───── Listed entries ─────
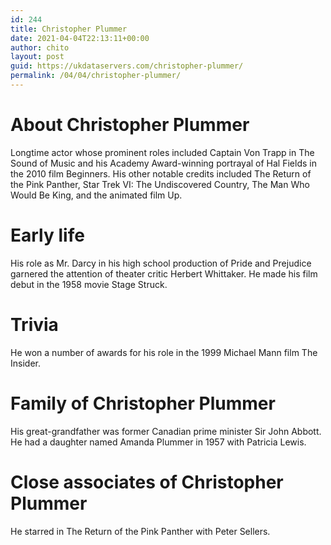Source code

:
 ```yaml
---
id: 244
title: Christopher Plummer
date: 2021-04-04T22:13:11+00:00
author: chito
layout: post
guid: https://ukdataservers.com/christopher-plummer/
permalink: /04/04/christopher-plummer/
---
```




  
  
#  About Christopher Plummer
                  
                  
                  
Longtime actor whose prominent roles included Captain Von Trapp in The Sound of Music and his Academy Award-winning portrayal of Hal Fields in the 2010 film Beginners. His other notable credits included The Return of the Pink Panther, Star Trek VI: The Undiscovered Country, The Man Who Would Be King, and the animated film Up.
                  
                
                
                
# Early life
                  
                  
                  
His role as Mr. Darcy in his high school production of Pride and Prejudice garnered the attention of theater critic Herbert Whittaker. He made his film debut in the 1958 movie Stage Struck. 
                  
                
                
                
# Trivia
                  
                  
                  
He won a number of awards for his role in the 1999 Michael Mann film The Insider.
                  
                
                
                
# Family of Christopher Plummer
                  
                  
                  
His great-grandfather was former Canadian prime minister Sir John Abbott. He had a daughter named Amanda Plummer in 1957 with Patricia Lewis. 
                  
                
                
                
# Close associates of Christopher Plummer
                  
                  
                  
He starred in The Return of the Pink Panther with Peter Sellers.
                  
                
              
            
          
          
          
    
    
  

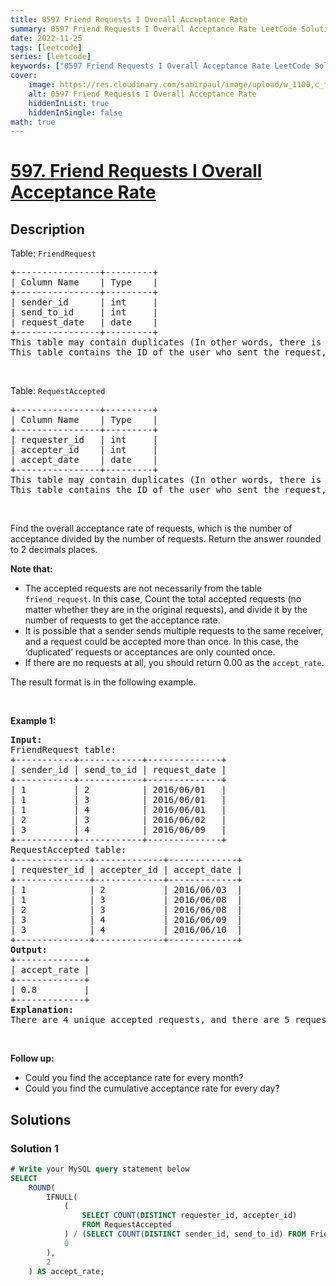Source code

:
 ```yaml
---
title: 0597 Friend Requests I Overall Acceptance Rate
summary: 0597 Friend Requests I Overall Acceptance Rate LeetCode Solution Explained
date: 2022-11-25
tags: [leetcode]
series: [leetcode]
keywords: ["0597 Friend Requests I Overall Acceptance Rate LeetCode Solution Explained in all languages", "0597 Friend Requests I Overall Acceptance Rate", "LeetCode", "leetcode solution in Python3 C++ Java Go PHP Ruby Swift TypeScript Rust C# JavaScript C", "GeeksforGeeks", "InterviewBit", "Coding Ninjas", "HackerRank", "HackerEarth", "CodeChef", "TopCoder", "AlgoExpert", "freeCodeCamp", "Codeforces", "GitHub", "AtCoder", "Samir Paul"]
cover:
    image: https://res.cloudinary.com/samirpaul/image/upload/w_1100,c_fit,co_rgb:FFFFFF,l_text:Arial_75_bold:0597 Friend Requests I Overall Acceptance Rate - Solution Explained/problem-solving.webp
    alt: 0597 Friend Requests I Overall Acceptance Rate
    hiddenInList: true
    hiddenInSingle: false
math: true
---
```



# [597. Friend Requests I Overall Acceptance Rate](https://leetcode.com/problems/friend-requests-i-overall-acceptance-rate)


## Description

<p>Table: <code>FriendRequest</code></p>

<pre>
+----------------+---------+
| Column Name    | Type    |
+----------------+---------+
| sender_id      | int     |
| send_to_id     | int     |
| request_date   | date    |
+----------------+---------+
This table may contain duplicates (In other words, there is no primary key for this table in SQL).
This table contains the ID of the user who sent the request, the ID of the user who received the request, and the date of the request.
</pre>

<p>&nbsp;</p>

<p>Table: <code>RequestAccepted</code></p>

<pre>
+----------------+---------+
| Column Name    | Type    |
+----------------+---------+
| requester_id   | int     |
| accepter_id    | int     |
| accept_date    | date    |
+----------------+---------+
This table may contain duplicates (In other words, there is no primary key for this table in SQL).
This table contains the ID of the user who sent the request, the ID of the user who received the request, and the date when the request was accepted.
</pre>

<p>&nbsp;</p>

<p>Find the overall acceptance rate of requests, which is the number of acceptance divided by the number of requests. Return the answer rounded to 2 decimals places.</p>

<p><strong>Note that:</strong></p>

<ul>
	<li>The accepted requests are not necessarily from the table <code>friend_request</code>. In this case, Count the total accepted requests (no matter whether they are in the original requests), and divide it by the number of requests to get the acceptance rate.</li>
	<li>It is possible that a sender sends multiple requests to the same receiver, and a request could be accepted more than once. In this case, the &lsquo;duplicated&rsquo; requests or acceptances are only counted once.</li>
	<li>If there are no requests at all, you should return 0.00 as the <code>accept_rate</code>.</li>
</ul>

<p>The result format is in the following example.</p>

<p>&nbsp;</p>
<p><strong class="example">Example 1:</strong></p>

<pre>
<strong>Input:</strong> 
FriendRequest table:
+-----------+------------+--------------+
| sender_id | send_to_id | request_date |
+-----------+------------+--------------+
| 1         | 2          | 2016/06/01   |
| 1         | 3          | 2016/06/01   |
| 1         | 4          | 2016/06/01   |
| 2         | 3          | 2016/06/02   |
| 3         | 4          | 2016/06/09   |
+-----------+------------+--------------+
RequestAccepted table:
+--------------+-------------+-------------+
| requester_id | accepter_id | accept_date |
+--------------+-------------+-------------+
| 1            | 2           | 2016/06/03  |
| 1            | 3           | 2016/06/08  |
| 2            | 3           | 2016/06/08  |
| 3            | 4           | 2016/06/09  |
| 3            | 4           | 2016/06/10  |
+--------------+-------------+-------------+
<strong>Output:</strong> 
+-------------+
| accept_rate |
+-------------+
| 0.8         |
+-------------+
<strong>Explanation:</strong> 
There are 4 unique accepted requests, and there are 5 requests in total. So the rate is 0.80.
</pre>

<p>&nbsp;</p>
<p><strong>Follow up:</strong></p>

<ul>
	<li>Could you find the acceptance rate for every month?</li>
	<li>Could you find the cumulative acceptance rate for every day?</li>
</ul>

## Solutions

### Solution 1

<!-- tabs:start -->

```sql
# Write your MySQL query statement below
SELECT
    ROUND(
        IFNULL(
            (
                SELECT COUNT(DISTINCT requester_id, accepter_id)
                FROM RequestAccepted
            ) / (SELECT COUNT(DISTINCT sender_id, send_to_id) FROM FriendRequest),
            0
        ),
        2
    ) AS accept_rate;
```

<!-- tabs:end -->

<!-- end -->
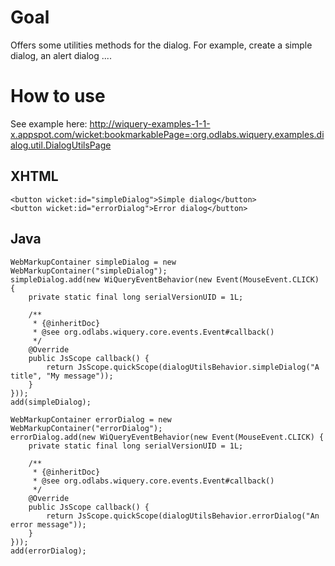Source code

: # Goal #

Offers some utilities methods for the dialog. For example, create a simple dialog, an alert dialog ....

# How to use #

See example here: http://wiquery-examples-1-1-x.appspot.com/wicket:bookmarkablePage=:org.odlabs.wiquery.examples.dialog.util.DialogUtilsPage

## XHTML ##

```
<button wicket:id="simpleDialog">Simple dialog</button>
<button wicket:id="errorDialog">Error dialog</button>
```

## Java ##

```
WebMarkupContainer simpleDialog = new WebMarkupContainer("simpleDialog");
simpleDialog.add(new WiQueryEventBehavior(new Event(MouseEvent.CLICK) {
	private static final long serialVersionUID = 1L;

	/**
	 * {@inheritDoc}
	 * @see org.odlabs.wiquery.core.events.Event#callback()
	 */
	@Override
	public JsScope callback() {
		return JsScope.quickScope(dialogUtilsBehavior.simpleDialog("A title", "My message"));
	}
}));
add(simpleDialog);

WebMarkupContainer errorDialog = new WebMarkupContainer("errorDialog");
errorDialog.add(new WiQueryEventBehavior(new Event(MouseEvent.CLICK) {
	private static final long serialVersionUID = 1L;

	/**
	 * {@inheritDoc}
	 * @see org.odlabs.wiquery.core.events.Event#callback()
	 */
	@Override
	public JsScope callback() {
		return JsScope.quickScope(dialogUtilsBehavior.errorDialog("An error message"));
	}
}));
add(errorDialog);
```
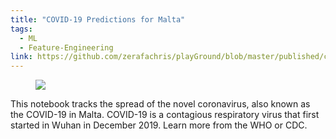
 ```yaml
---
title: "COVID-19 Predictions for Malta"
tags:
  - ML
  - Feature-Engineering
link: https://github.com/zerafachris/playGround/blob/master/published/covid19_malta_prediction/readme.md
---
```


<figure>
	<a href=""><img src="https://images.pexels.com/photos/26545224/pexels-photo-26545224/free-photo-of-a-3d-model-of-a-ball-on-ice.jpeg?auto=compress"></a>
</figure>

This notebook tracks the spread of the novel coronavirus, also known as the COVID-19 in Malta. COVID-19 is a contagious respiratory virus that first started in Wuhan in December 2019. Learn more from the WHO or CDC.
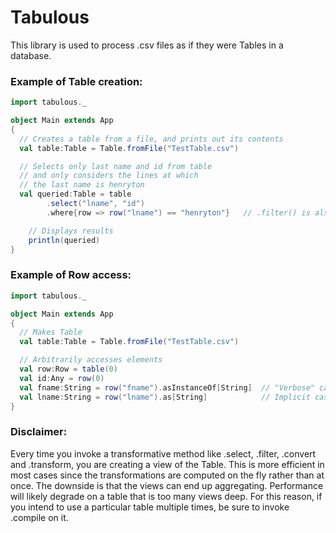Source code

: # Tabulous
This library is used to process .csv files as if they were Tables in a database.

### Example of Table creation:

```scala
import tabulous._

object Main extends App
{
  // Creates a table from a file, and prints out its contents
  val table:Table = Table.fromFile("TestTable.csv")

  // Selects only last name and id from table
  // and only considers the lines at which
  // the last name is henryton
  val queried:Table = table
		.select("lname", "id")
		.where{row => row("lname") == "henryton"}   // .filter() is also acceptable

    // Displays results
    println(queried)
}
```


### Example of Row access:
```scala
import tabulous._

object Main extends App
{
  // Makes Table
  val table:Table = Table.fromFile("TestTable.csv")

  // Arbitrarily accesses elements
  val row:Row = table(0)
  val id:Any = row(0)
  val fname:String = row("fname").asInstanceOf[String]  // "Verbose" cast
  val lname:String = row("lname").as[String]            // Implicit cast from Util object.
}
```

### Disclaimer:
Every time you invoke a transformative method like .select, .filter, .convert and .transform, you are creating a view of the Table.  This is more efficient in most cases since the transformations are computed on the fly rather than at once.  The downside is that the views can end up aggregating.  Performance will likely degrade on a table that is too many views deep.  For this reason, if you intend to use a particular table multiple times, be sure to invoke .compile on it.
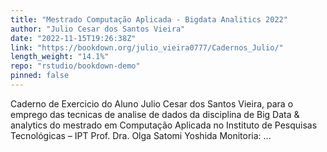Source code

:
 ```yaml
---
title: "Mestrado Computação Aplicada - Bigdata Analitics 2022"
author: "Julio Cesar dos Santos Vieira"
date: "2022-11-15T19:26:38Z"
link: "https://bookdown.org/julio_vieira0777/Cadernos_Julio/"
length_weight: "14.1%"
repo: "rstudio/bookdown-demo"
pinned: false
---
```


Caderno de Exercicio do Aluno Julio Cesar dos Santos Vieira, para o emprego das tecnicas de analise de dados da disciplina de Big Data & analytics do mestrado em Computação Aplicada no Instituto de Pesquisas Tecnológicas – IPT Prof. Dra. Olga Satomi Yoshida Monitoria: ...
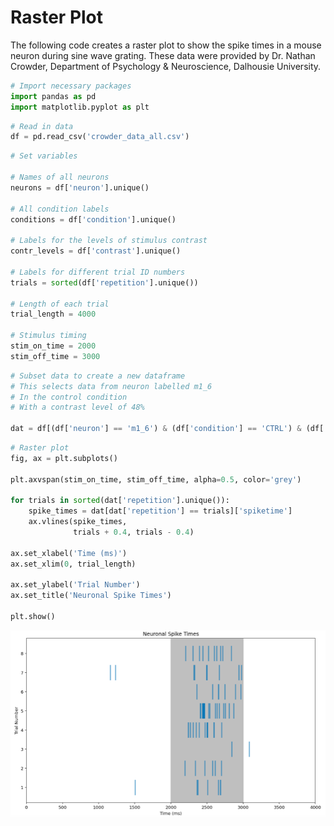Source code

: # Raster Plot
The following code creates a raster plot to show the spike times in a mouse neuron during sine wave grating. These data were provided by Dr. Nathan Crowder, Department of Psychology & Neuroscience, Dalhousie University.


```python
# Import necessary packages
import pandas as pd
import matplotlib.pyplot as plt
```


```python
# Read in data
df = pd.read_csv('crowder_data_all.csv')
```


```python
# Set variables

# Names of all neurons
neurons = df['neuron'].unique()

# All condition labels
conditions = df['condition'].unique()

# Labels for the levels of stimulus contrast
contr_levels = df['contrast'].unique()

# Labels for different trial ID numbers
trials = sorted(df['repetition'].unique())

# Length of each trial
trial_length = 4000

# Stimulus timing
stim_on_time = 2000
stim_off_time = 3000
```


```python
# Subset data to create a new dataframe
# This selects data from neuron labelled m1_6
# In the control condition
# With a contrast level of 48%

dat = df[(df['neuron'] == 'm1_6') & (df['condition'] == 'CTRL') & (df['contrast'] == 48)]
```


```python
# Raster plot
fig, ax = plt.subplots()

plt.axvspan(stim_on_time, stim_off_time, alpha=0.5, color='grey')

for trials in sorted(dat['repetition'].unique()):
    spike_times = dat[dat['repetition'] == trials]['spiketime']
    ax.vlines(spike_times,
              trials + 0.4, trials - 0.4)

ax.set_xlabel('Time (ms)')
ax.set_xlim(0, trial_length)

ax.set_ylabel('Trial Number')
ax.set_title('Neuronal Spike Times')

plt.show()
```
<img src="rasterplot.png" alt="rasterplot"/>
 <br />
    


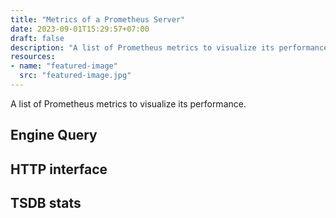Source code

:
```yaml
---
title: "Metrics of a Prometheus Server"
date: 2023-09-01T15:29:57+07:00
draft: false
description: "A list of Prometheus metrics to visualize its performance."
resources:
- name: "featured-image"
  src: "featured-image.jpg"
---
```


A list of Prometheus metrics to visualize its performance.

## Engine Query

## HTTP interface

## TSDB stats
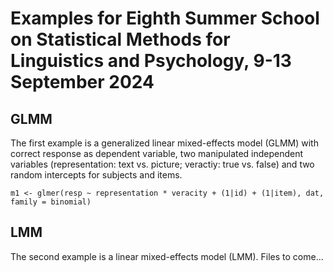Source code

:# Examples for Eighth Summer School on Statistical Methods for Linguistics and Psychology, 9-13 September 2024

## GLMM

The first example is a generalized linear mixed-effects model (GLMM) with
correct response as dependent variable, two manipulated independent variables
(representation: text vs. picture; veractiy: true vs. false) and two random
intercepts for subjects and items.

```{r}
m1 <- glmer(resp ~ representation * veracity + (1|id) + (1|item), dat, family = binomial)

```

## LMM

The second example is a linear mixed-effects model (LMM). Files to come...

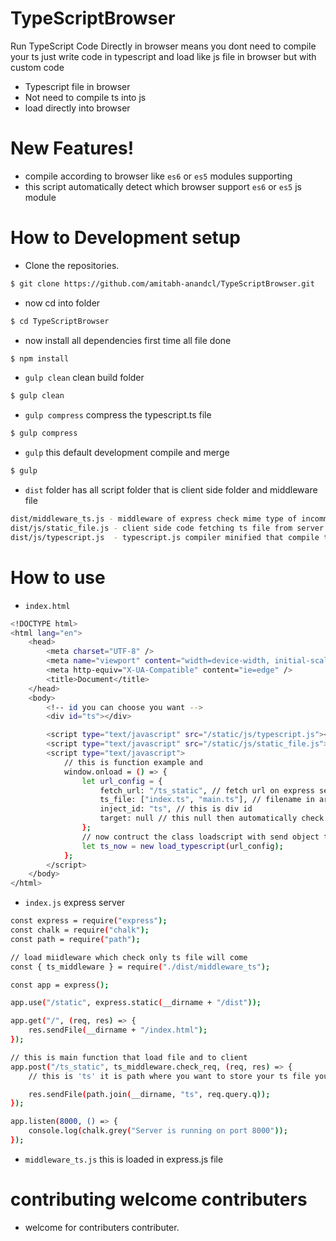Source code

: # TypeScriptBrowser

Run TypeScript Code Directly in browser means you dont need to compile your ts just write code in typescript and load like js file in browser but with custom code

-   Typescript file in browser
-   Not need to compile ts into js
-   load directly into browser

# New Features!

-   compile according to browser like `es6` or `es5` modules supporting
-   this script automatically detect which browser support `es6` or `es5` js module

# How to Development setup

-   Clone the repositories.

```sh
$ git clone https://github.com/amitabh-anandcl/TypeScriptBrowser.git
```

-   now cd into folder

```sh
$ cd TypeScriptBrowser
```

-   now install all dependencies first time all file done

```sh
$ npm install
```

-   `gulp clean` clean build folder

```sh
$ gulp clean
```

-   `gulp compress` compress the typescript.ts file

```sh
$ gulp compress
```

-   `gulp` this default development compile and merge

```sh
$ gulp
```

-   `dist` folder has all script folder that is client side folder and middleware file

```sh
dist/middleware_ts.js - middleware of express check mime type of incomming file
dist/js/static_file.js - client side code fetching ts file from server
dist/js/typescript.js  - typescript.js compiler minified that compile ts into js runtime
```

# How to use

-   `index.html`

```sh
<!DOCTYPE html>
<html lang="en">
    <head>
        <meta charset="UTF-8" />
        <meta name="viewport" content="width=device-width, initial-scale=1.0" />
        <meta http-equiv="X-UA-Compatible" content="ie=edge" />
        <title>Document</title>
    </head>
    <body>
        <!-- id you can choose you want -->
        <div id="ts"></div>

        <script type="text/javascript" src="/static/js/typescript.js"></script>
        <script type="text/javascript" src="/static/js/static_file.js"></script>
        <script type="text/javascript">
            // this is function example and
            window.onload = () => {
                let url_config = {
                    fetch_url: "/ts_static", // fetch url on express server all are post request
                    ts_file: ["index.ts", "main.ts"], // filename in array for sequence loading file
                    inject_id: "ts", // this is div id
                    target: null // this null then automatically check browser js version like es6 , es5 if set to es6 or es5 it will compile only setted value
                };
                // now contruct the class loadscript with send object to it
                let ts_now = new load_typescript(url_config);
            };
        </script>
    </body>
</html>
```

-   `index.js` express server

```sh
const express = require("express");
const chalk = require("chalk");
const path = require("path");

// load miidleware which check only ts file will come
const { ts_middleware } = require("./dist/middleware_ts");

const app = express();

app.use("/static", express.static(__dirname + "/dist"));

app.get("/", (req, res) => {
    res.sendFile(__dirname + "/index.html");
});

// this is main function that load file and to client
app.post("/ts_static", ts_middleware.check_req, (req, res) => {
    // this is 'ts' it is path where you want to store your ts file you can change according to you project file

    res.sendFile(path.join(__dirname, "ts", req.query.q));
});

app.listen(8000, () => {
    console.log(chalk.grey("Server is running on port 8000"));
});
```

-   `middleware_ts.js` this is loaded in express.js file

# contributing welcome contributers

-   welcome for contributers contributer.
─────
Report every line of the data above that contains the string "user" by copying it in full.

# Answer to the exercise
This table contains the ID of the user who sent the request, the ID of the user who received the request, and the date of the request.
This table contains the ID of the user who sent the request, the ID of the user who received the request, and the date when the request was accepted.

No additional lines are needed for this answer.